Knowledge graph and function block based Digital Twin modeling for robotic machining of large-scale components

Robotic machining is a potential method for machining large-scale components (LSCs) due to its low cost and high flexibility. However, the low stiffness of robots and complex machining process of LSCs result in a lack of alignment between the physical process and digital models, making it difficult to realize the robotic machining of LSCs. The recent Digital Twin (DT) concept shows potential in terms of representing and modeling physical processes. Therefore, this study proposes a robotic machining DT for LSCs. However, the current DT is not capable of knowledge representation, multi-source data integration, optimization algorithm implementation, and real-time control.
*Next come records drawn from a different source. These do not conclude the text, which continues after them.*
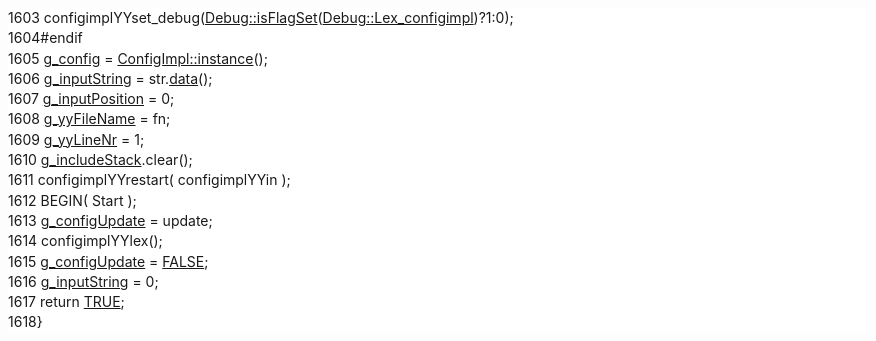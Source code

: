 <div class="doxyCodeLine"><span class="doxyLineNumber">1603</span><span class="doxyLineContent"><span class="doxyHighlight">  configimplYYset_debug(<a href="/web-doxygen/docs/api/classes/debug/#a96e9401783e852c91f341b3f98198061">Debug::isFlagSet</a>(<a href="/web-doxygen/docs/api/classes/debug/#a1c3f4696cf44a23f41e034323c426f7dadd2524ea0de5e1eadcd197a6f5925a83">Debug::Lex_configimpl</a>)?1:0);</span></span></div>
<div class="doxyCodeLine"><span class="doxyLineNumber">1604</span><span class="doxyLineContent"><span class="doxyHighlightPreprocessor">#endif</span></span></div>
<div class="doxyCodeLine"><span class="doxyLineNumber">1605</span><span class="doxyLineContent"><span class="doxyHighlight">  <a href="/web-doxygen/docs/api/files/src/configimpl-l/#ac8c998011c1de1f3c38cb48c908af98b">g_config</a> = <a href="#a501e98a30e96c9930ac4b1791b80c09a">ConfigImpl::instance</a>();</span></span></div>
<div class="doxyCodeLine"><span class="doxyLineNumber">1606</span><span class="doxyLineContent"><span class="doxyHighlight">  <a href="/web-doxygen/docs/api/files/src/configimpl-l/#a4884b04c016cb29c59e337c3849a08fd">g_inputString</a>   = str.<a href="/web-doxygen/docs/api/classes/qcstring/#ac3aa3ac1a1c36d3305eba22a2eb0d098">data</a>();</span></span></div>
<div class="doxyCodeLine"><span class="doxyLineNumber">1607</span><span class="doxyLineContent"><span class="doxyHighlight">  <a href="/web-doxygen/docs/api/files/src/configimpl-l/#a5f7e5ad6f4837038547f7d2ea8e031eb">g_inputPosition</a> = 0;</span></span></div>
<div class="doxyCodeLine"><span class="doxyLineNumber">1608</span><span class="doxyLineContent"><span class="doxyHighlight">  <a href="/web-doxygen/docs/api/files/src/configimpl-l/#afec8ce807dc9bf79f073fa691fafe1f8">g_yyFileName</a>    = fn;</span></span></div>
<div class="doxyCodeLine"><span class="doxyLineNumber">1609</span><span class="doxyLineContent"><span class="doxyHighlight">  <a href="/web-doxygen/docs/api/files/src/configimpl-l/#ada427227e611310f718c3d614f32d032">g_yyLineNr</a>      = 1;</span></span></div>
<div class="doxyCodeLine"><span class="doxyLineNumber">1610</span><span class="doxyLineContent"><span class="doxyHighlight">  <a href="/web-doxygen/docs/api/files/src/configimpl-l/#a53705fefd416a984be4714f1d0ca36a6">g_includeStack</a>.clear();</span></span></div>
<div class="doxyCodeLine"><span class="doxyLineNumber">1611</span><span class="doxyLineContent"><span class="doxyHighlight">  configimplYYrestart( configimplYYin );</span></span></div>
<div class="doxyCodeLine"><span class="doxyLineNumber">1612</span><span class="doxyLineContent"><span class="doxyHighlight">  BEGIN( Start );</span></span></div>
<div class="doxyCodeLine"><span class="doxyLineNumber">1613</span><span class="doxyLineContent"><span class="doxyHighlight">  <a href="/web-doxygen/docs/api/files/src/configimpl-l/#a73e0a7c37c8a540748c113811329f998">g_configUpdate</a> = update;</span></span></div>
<div class="doxyCodeLine"><span class="doxyLineNumber">1614</span><span class="doxyLineContent"><span class="doxyHighlight">  configimplYYlex();</span></span></div>
<div class="doxyCodeLine"><span class="doxyLineNumber">1615</span><span class="doxyLineContent"><span class="doxyHighlight">  <a href="/web-doxygen/docs/api/files/src/configimpl-l/#a73e0a7c37c8a540748c113811329f998">g_configUpdate</a> = <a href="/web-doxygen/docs/api/files/src/qcstring-h/#aa93f0eb578d23995850d61f7d61c55c1">FALSE</a>;</span></span></div>
<div class="doxyCodeLine"><span class="doxyLineNumber">1616</span><span class="doxyLineContent"><span class="doxyHighlight">  <a href="/web-doxygen/docs/api/files/src/configimpl-l/#a4884b04c016cb29c59e337c3849a08fd">g_inputString</a> = 0;</span></span></div>
<div class="doxyCodeLine"><span class="doxyLineNumber">1617</span><span class="doxyLineContent"><span class="doxyHighlight">  </span><span class="doxyHighlightKeywordFlow">return</span><span class="doxyHighlight"> <a href="/web-doxygen/docs/api/files/src/qcstring-h/#aa8cecfc5c5c054d2875c03e77b7be15d">TRUE</a>;</span></span></div>
<div class="doxyCodeLine"><span class="doxyLineNumber">1618</span><span class="doxyLineContent"><span class="doxyHighlight">}</span></span></div>

</div>
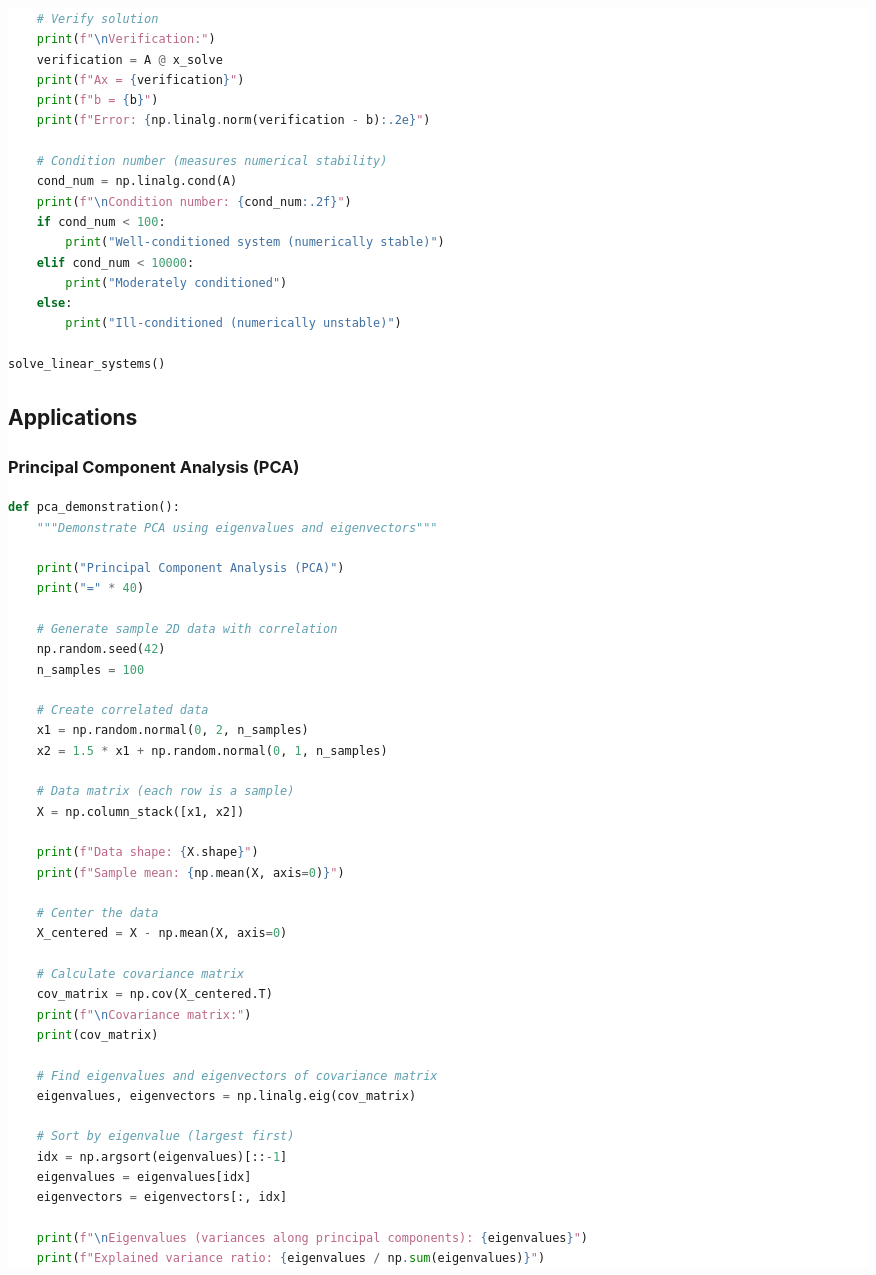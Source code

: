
 ```python
    # Verify solution
    print(f"\nVerification:")
    verification = A @ x_solve
    print(f"Ax = {verification}")
    print(f"b = {b}")
    print(f"Error: {np.linalg.norm(verification - b):.2e}")
    
    # Condition number (measures numerical stability)
    cond_num = np.linalg.cond(A)
    print(f"\nCondition number: {cond_num:.2f}")
    if cond_num < 100:
        print("Well-conditioned system (numerically stable)")
    elif cond_num < 10000:
        print("Moderately conditioned")
    else:
        print("Ill-conditioned (numerically unstable)")

solve_linear_systems()
```

## Applications

### Principal Component Analysis (PCA)

```python
def pca_demonstration():
    """Demonstrate PCA using eigenvalues and eigenvectors"""
    
    print("Principal Component Analysis (PCA)")
    print("=" * 40)
    
    # Generate sample 2D data with correlation
    np.random.seed(42)
    n_samples = 100
    
    # Create correlated data
    x1 = np.random.normal(0, 2, n_samples)
    x2 = 1.5 * x1 + np.random.normal(0, 1, n_samples)
    
    # Data matrix (each row is a sample)
    X = np.column_stack([x1, x2])
    
    print(f"Data shape: {X.shape}")
    print(f"Sample mean: {np.mean(X, axis=0)}")
    
    # Center the data
    X_centered = X - np.mean(X, axis=0)
    
    # Calculate covariance matrix
    cov_matrix = np.cov(X_centered.T)
    print(f"\nCovariance matrix:")
    print(cov_matrix)
    
    # Find eigenvalues and eigenvectors of covariance matrix
    eigenvalues, eigenvectors = np.linalg.eig(cov_matrix)
    
    # Sort by eigenvalue (largest first)
    idx = np.argsort(eigenvalues)[::-1]
    eigenvalues = eigenvalues[idx]
    eigenvectors = eigenvectors[:, idx]
    
    print(f"\nEigenvalues (variances along principal components): {eigenvalues}")
    print(f"Explained variance ratio: {eigenvalues / np.sum(eigenvalues)}")
```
To address these issues, Knowledge Graph (KG) and Function Block (FB) are employed in the proposed robotic machining DT. Here, robotic machining related information, such as the machining parameters and errors, is represented in the virtual space by building the KG, whereas the FBs are responsible for integrating and applying the algorithms for process execution and optimization based on real-world events. Moreover, a novel adaptive process adjustment strategy is proposed to improve the efficiency of the process execution. Finally, a prototype system of the robotic machining DT is developed and validated by an experiment on robotic milling of the assembly interface for an LSC. The results demonstrate that the robotic machining is successfully optimized and improved by the proposed method.